Faits divers – Justice

Procès de la "chemise arrachée" : trois salariés d'Air France condamnés à de la prison avec sursis

Par Marina Cabiten, France Bleu Paris Région et France Bleu mercredi 30 novembre 2016 à 10:14 Mis à jour le mercredi 30 novembre 2016 à 12:22

Pierre Plissonnier, le responsable de l'activité long-courrier d'Air France, avait notamment été malmené en octobre 2015.
Pierre Plissonnier, le responsable de l'activité long-courrier d'Air France, avait notamment été malmené en octobre 2015. © AFP - KENZO TRIBOUILLARD

Les images de deux dirigeants d'Air France, l'un torse nu, l'autre la chemise en lambeaux, avaient fait le tour du monde : trois salariés de la compagnie aérienne ont été condamnés ce mercredi à trois ou quatre mois de prison avec sursis.

Les salariés d'Air France ont été fixés sur leur sort, ce mercredi. Trois d'entre eux, des militants CGT, ont été condamnés par le tribunal de Bobigny (Seine-Saint-Denis) à des peines de trois ou quatre mois de prison avec sursis pour violences. Deux autres ont été relaxés. Dix prévenus mis en cause pour dégradations volontaires ont été reconnus coupables et condamnés à des amendes de 500 euros chacun.

Des images qui ont marqué

5 octobre 2015. Dans un contexte social tendu, la direction présente aux représentants du personnel un plan de restructuration qui menace 2.900 emplois. Alors que plus de 2.000 salariés de l'entreprise manifestent, une centaine d'entre eux parviennent à forcer la grille d'accès.

Dans un mouvement de foule, deux directeurs sont malmenés, ainsi que des vigiles chargés de leur protection.

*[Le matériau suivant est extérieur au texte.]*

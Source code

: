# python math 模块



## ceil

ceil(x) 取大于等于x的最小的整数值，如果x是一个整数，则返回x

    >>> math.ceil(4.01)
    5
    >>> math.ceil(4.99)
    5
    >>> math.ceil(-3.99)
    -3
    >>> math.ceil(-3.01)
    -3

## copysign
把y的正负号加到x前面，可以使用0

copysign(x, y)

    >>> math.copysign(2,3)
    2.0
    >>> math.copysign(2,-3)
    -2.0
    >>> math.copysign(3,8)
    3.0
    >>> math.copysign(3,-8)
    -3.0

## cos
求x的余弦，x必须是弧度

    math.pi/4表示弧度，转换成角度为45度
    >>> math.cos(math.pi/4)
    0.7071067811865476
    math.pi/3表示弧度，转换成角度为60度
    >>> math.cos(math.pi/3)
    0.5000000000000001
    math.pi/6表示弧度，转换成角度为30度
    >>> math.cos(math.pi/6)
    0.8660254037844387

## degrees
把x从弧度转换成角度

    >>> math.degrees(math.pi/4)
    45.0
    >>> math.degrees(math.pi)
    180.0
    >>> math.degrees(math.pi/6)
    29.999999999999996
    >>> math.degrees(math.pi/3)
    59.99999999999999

Xavier Broseta, le DRH d'Air France à l'époque, et Pierre Plissonnier, le responsable du long-courrier, avaient dû fuir sous les huées, torse nu pour le premier, la chemise en lambeaux pour le second. Vues "1,4 milliard de fois dans le monde entier" et particulièrement "humiliantes" pour les intéressés, les images des deux cadres escaladant un grillage pour échapper à leurs assaillants avaient fait le tour du monde.

"Boucs émissaires"

L'avocate de onze des prévenus, Lilia Mhissen, a jugé "scandaleuses" ces condamnations. Elle "conseillera" à ses clients de faire appel. Les représentants de la compagnie aérienne ont, à l'opposé, exprimé leur "satisfaction" de voir la "culpabilité" des prévenus "reconnue". "Cette décision permet de clore le triste épisode" du Comité central d'entreprise d'Air France du 5 octobre 2015, a estimé l'entreprise dans un communiqué.

A l'issue d'une enquête fondée notamment sur l'exploitation des images de la vidéosurveillance et des médias, quinze personnes, dont sept adhérents de la CGT, avaient été renvoyés devant le tribunal correctionnel.